Terror at the Opera
Live Review - Venus Magazine Party


Venus Rising
The zine turns twenty at the Empty Bottle


It's 10:30 and event promoter Joe Proulx is looking nervous with a highball in hand. The Empty Bottle has been transformed. There's a cake surrounded by a ring of fanned magazines on the cloth-covered pool table. The stage is backed by a pristine silver-sparkled curtain above which hangs the logo, crafted in scarlet sequined letters, of Venus magazine, which is celebrating the release of its twentieth issue with a bleached-blonde Janeane Garofalo on the cover.

"Do you think many people are going to show?" Proulx asks the bedenimed hipster standing next to him nursing a PBR, as Amy Schroeder, the zine's founder and editor, walks by and flashes a confident, knowing smile: Chicago's cadre of fashonistas are running late due to primping.

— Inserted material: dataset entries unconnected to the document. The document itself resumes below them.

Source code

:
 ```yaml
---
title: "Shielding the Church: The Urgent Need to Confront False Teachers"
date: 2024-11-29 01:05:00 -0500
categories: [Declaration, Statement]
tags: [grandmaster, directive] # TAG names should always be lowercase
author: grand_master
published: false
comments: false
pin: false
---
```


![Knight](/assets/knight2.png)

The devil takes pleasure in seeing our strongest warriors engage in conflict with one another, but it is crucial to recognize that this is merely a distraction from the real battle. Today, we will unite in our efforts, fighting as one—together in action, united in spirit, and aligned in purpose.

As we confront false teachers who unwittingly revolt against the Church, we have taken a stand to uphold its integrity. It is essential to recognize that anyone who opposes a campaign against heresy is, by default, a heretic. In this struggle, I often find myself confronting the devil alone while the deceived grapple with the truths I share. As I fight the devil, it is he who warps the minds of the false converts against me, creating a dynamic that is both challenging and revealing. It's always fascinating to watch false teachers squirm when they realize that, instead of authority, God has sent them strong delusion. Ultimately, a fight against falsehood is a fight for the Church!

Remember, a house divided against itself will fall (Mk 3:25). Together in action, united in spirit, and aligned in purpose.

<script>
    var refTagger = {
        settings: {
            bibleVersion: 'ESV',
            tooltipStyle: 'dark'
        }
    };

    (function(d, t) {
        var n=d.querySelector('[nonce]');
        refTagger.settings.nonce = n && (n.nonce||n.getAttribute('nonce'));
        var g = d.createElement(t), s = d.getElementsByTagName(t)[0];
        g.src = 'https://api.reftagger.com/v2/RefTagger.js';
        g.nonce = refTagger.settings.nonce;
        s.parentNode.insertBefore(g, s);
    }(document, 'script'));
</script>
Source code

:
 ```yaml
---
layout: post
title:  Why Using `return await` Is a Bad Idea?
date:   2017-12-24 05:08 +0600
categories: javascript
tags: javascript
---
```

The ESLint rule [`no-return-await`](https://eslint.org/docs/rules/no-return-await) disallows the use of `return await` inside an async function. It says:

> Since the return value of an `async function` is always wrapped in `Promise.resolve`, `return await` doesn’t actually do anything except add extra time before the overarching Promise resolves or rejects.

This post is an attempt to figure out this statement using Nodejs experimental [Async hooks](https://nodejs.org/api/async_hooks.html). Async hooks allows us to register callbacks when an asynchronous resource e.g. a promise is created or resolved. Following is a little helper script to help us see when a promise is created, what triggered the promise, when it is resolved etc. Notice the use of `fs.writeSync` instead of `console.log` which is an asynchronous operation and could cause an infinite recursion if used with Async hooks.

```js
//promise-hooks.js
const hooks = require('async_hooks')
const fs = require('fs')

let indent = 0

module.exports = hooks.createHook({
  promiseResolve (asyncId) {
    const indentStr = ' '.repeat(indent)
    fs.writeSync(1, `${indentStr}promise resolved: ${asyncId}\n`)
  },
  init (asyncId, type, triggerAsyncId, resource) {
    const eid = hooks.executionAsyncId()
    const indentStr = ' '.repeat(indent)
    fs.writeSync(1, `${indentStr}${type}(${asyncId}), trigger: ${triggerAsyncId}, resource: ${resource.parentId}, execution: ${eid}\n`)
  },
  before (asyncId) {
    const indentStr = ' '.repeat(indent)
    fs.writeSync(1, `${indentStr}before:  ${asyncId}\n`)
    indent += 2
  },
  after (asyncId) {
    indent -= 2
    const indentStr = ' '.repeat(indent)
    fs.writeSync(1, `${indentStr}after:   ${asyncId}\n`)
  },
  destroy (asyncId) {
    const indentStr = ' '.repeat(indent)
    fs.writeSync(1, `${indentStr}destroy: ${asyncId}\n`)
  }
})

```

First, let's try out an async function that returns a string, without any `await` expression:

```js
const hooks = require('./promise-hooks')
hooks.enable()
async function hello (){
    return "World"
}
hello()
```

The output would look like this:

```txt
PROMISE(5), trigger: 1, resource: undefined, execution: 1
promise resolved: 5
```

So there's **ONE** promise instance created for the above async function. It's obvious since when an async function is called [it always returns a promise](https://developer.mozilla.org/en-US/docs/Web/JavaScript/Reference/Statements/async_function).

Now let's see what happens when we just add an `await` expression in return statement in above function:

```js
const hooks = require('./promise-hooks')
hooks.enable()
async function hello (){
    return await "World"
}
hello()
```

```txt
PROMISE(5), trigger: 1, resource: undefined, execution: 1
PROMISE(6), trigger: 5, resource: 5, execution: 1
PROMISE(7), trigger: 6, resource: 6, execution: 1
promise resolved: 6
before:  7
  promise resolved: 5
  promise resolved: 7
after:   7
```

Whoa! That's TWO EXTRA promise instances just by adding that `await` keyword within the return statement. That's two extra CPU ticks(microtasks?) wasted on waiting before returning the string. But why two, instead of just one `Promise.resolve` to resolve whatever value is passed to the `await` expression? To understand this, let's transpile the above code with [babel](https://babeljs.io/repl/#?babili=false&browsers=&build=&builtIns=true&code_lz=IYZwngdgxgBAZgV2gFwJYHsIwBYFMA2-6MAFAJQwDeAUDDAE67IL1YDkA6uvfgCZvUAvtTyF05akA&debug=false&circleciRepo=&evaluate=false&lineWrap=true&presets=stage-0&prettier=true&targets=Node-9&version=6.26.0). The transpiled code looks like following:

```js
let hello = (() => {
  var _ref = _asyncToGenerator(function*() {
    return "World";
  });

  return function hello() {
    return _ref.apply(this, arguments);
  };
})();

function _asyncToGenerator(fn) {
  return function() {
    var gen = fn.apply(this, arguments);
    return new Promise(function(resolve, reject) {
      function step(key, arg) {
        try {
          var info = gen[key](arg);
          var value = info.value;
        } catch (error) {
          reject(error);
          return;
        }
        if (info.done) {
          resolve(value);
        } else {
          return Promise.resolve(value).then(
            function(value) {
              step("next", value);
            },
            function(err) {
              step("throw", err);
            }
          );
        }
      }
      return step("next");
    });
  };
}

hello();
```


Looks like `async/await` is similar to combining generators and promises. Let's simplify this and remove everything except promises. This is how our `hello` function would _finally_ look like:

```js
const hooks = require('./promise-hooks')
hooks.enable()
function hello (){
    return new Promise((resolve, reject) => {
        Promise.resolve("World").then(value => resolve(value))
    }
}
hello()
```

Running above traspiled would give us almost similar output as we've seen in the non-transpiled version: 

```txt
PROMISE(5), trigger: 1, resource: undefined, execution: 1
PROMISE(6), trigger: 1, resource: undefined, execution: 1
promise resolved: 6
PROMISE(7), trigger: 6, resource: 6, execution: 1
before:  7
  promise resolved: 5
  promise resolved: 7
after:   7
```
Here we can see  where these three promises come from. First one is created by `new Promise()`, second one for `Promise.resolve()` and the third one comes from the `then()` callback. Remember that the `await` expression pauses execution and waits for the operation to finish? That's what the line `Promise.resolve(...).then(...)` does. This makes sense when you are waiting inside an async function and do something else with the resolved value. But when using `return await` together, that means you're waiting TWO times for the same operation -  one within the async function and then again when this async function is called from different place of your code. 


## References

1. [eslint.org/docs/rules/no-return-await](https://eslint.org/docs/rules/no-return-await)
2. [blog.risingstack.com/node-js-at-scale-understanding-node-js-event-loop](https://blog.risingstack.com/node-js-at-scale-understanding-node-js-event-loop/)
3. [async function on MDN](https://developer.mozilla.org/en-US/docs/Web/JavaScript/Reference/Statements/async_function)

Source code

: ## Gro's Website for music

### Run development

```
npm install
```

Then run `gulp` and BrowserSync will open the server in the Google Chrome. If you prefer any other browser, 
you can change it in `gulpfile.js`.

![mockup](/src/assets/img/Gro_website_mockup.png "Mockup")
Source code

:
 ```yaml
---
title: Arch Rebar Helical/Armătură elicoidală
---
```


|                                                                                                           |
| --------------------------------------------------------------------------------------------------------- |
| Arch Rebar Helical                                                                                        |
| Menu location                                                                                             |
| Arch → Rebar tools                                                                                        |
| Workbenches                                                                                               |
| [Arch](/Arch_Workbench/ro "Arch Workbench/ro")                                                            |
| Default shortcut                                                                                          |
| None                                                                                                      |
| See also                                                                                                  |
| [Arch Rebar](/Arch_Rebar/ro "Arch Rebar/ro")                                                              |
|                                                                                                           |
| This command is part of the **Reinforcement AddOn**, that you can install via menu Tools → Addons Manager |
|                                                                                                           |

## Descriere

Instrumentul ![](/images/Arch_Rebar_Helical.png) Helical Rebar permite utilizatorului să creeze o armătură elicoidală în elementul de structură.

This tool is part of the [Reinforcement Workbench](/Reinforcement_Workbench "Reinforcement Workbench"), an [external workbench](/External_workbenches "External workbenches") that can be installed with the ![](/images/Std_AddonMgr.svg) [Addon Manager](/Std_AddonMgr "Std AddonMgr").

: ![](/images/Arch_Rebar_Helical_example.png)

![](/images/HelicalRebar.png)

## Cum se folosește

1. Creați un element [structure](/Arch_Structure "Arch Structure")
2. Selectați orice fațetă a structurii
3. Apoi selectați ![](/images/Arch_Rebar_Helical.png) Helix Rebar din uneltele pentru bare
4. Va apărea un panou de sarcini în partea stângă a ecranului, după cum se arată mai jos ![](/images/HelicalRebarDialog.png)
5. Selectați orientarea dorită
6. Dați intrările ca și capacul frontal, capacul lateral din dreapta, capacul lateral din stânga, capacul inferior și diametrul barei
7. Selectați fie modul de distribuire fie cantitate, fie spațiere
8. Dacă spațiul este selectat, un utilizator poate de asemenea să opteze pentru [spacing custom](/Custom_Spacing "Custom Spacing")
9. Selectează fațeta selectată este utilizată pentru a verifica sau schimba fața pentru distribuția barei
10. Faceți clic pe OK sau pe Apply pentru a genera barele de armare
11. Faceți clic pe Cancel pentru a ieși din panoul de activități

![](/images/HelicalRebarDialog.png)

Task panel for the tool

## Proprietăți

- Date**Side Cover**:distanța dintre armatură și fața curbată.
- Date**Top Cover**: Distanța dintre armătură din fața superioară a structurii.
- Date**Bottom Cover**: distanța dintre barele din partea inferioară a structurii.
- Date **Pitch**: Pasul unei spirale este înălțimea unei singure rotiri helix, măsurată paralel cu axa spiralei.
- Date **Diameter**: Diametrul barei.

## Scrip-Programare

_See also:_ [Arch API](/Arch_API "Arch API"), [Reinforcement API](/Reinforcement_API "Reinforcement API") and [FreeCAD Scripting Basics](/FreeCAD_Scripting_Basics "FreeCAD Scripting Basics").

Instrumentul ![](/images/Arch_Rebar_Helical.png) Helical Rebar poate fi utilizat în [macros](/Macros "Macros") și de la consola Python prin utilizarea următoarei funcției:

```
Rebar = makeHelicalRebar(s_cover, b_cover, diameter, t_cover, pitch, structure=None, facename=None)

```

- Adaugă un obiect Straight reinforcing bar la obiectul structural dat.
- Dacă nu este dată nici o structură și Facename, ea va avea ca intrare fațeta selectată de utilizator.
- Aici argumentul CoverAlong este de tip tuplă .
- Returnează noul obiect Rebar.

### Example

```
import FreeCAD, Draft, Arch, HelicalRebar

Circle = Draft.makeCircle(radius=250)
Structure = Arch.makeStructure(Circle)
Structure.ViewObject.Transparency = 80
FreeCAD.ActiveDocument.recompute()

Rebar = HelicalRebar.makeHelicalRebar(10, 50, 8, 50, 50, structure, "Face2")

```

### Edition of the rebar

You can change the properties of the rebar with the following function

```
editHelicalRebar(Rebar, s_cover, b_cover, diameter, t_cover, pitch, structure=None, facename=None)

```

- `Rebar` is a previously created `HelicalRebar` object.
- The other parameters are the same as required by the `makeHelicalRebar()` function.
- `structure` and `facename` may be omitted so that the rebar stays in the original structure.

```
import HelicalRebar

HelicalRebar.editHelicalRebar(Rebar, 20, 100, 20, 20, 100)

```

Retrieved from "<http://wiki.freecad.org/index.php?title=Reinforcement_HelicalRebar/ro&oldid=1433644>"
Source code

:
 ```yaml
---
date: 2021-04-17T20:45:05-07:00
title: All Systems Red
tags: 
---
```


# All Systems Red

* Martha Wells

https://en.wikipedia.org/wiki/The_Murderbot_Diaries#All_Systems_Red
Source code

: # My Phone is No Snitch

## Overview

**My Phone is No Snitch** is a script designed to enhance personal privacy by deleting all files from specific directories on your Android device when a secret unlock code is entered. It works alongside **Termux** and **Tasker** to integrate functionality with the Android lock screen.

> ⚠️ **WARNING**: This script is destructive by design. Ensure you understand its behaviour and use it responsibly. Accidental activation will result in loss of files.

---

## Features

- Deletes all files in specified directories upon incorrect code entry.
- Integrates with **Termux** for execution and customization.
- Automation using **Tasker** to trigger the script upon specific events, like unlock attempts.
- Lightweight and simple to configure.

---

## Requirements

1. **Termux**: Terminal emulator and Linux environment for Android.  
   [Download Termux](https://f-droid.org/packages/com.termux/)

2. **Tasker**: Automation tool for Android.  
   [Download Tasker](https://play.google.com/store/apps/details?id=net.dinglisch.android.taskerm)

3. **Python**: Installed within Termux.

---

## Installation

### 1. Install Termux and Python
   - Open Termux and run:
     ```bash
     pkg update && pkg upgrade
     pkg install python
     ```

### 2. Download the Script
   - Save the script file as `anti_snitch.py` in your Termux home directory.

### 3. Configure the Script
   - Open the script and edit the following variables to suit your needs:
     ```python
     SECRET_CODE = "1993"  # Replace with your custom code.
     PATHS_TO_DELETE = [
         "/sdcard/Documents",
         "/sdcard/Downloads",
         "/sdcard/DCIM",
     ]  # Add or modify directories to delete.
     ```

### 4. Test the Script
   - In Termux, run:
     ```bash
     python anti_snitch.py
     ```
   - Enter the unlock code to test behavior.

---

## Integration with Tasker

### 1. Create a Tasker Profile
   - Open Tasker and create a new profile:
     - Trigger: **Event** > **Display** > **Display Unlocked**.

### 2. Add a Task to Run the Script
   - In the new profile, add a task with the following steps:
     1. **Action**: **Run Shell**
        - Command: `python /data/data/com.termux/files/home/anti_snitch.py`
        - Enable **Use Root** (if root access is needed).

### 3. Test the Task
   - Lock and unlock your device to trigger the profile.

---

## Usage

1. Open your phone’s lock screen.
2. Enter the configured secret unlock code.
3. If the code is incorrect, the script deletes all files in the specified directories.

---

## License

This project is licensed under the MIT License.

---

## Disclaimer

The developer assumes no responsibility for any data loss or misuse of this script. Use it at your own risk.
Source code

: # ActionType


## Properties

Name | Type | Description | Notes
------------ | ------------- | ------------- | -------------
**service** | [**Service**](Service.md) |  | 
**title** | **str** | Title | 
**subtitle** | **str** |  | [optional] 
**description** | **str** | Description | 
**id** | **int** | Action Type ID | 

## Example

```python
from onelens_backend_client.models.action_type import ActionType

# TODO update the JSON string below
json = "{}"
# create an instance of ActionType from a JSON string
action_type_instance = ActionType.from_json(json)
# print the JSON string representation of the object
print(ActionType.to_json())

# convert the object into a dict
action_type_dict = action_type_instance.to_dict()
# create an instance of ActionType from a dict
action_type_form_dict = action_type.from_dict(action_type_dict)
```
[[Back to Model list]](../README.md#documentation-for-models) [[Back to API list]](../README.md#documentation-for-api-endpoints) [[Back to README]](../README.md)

As Gretchen Gonzales of Detroit's garage rock girl-super group Slumber Party takes to the stage to debut her new duo, Terror at the Opera, a steady stream of indie grrls and boys in reconstituted vintage fashions, American Apparel ringer tees, and designer-trunk-sale finds fill the room. When the crew of Thrill Jockey veterans arrives shortly after like some indie-rock alumni club, including members of Tortoise in requisite urban lumberjack garb, it's clear that the night is going to be a post-whatever-you-think-is-hip event.

After locals Pit er Pat heat things up and make hearts beat in sync, DJ Jim Magas takes to the turntables and the most unthinkable event occurs: There is dancing at the Empty Bottle.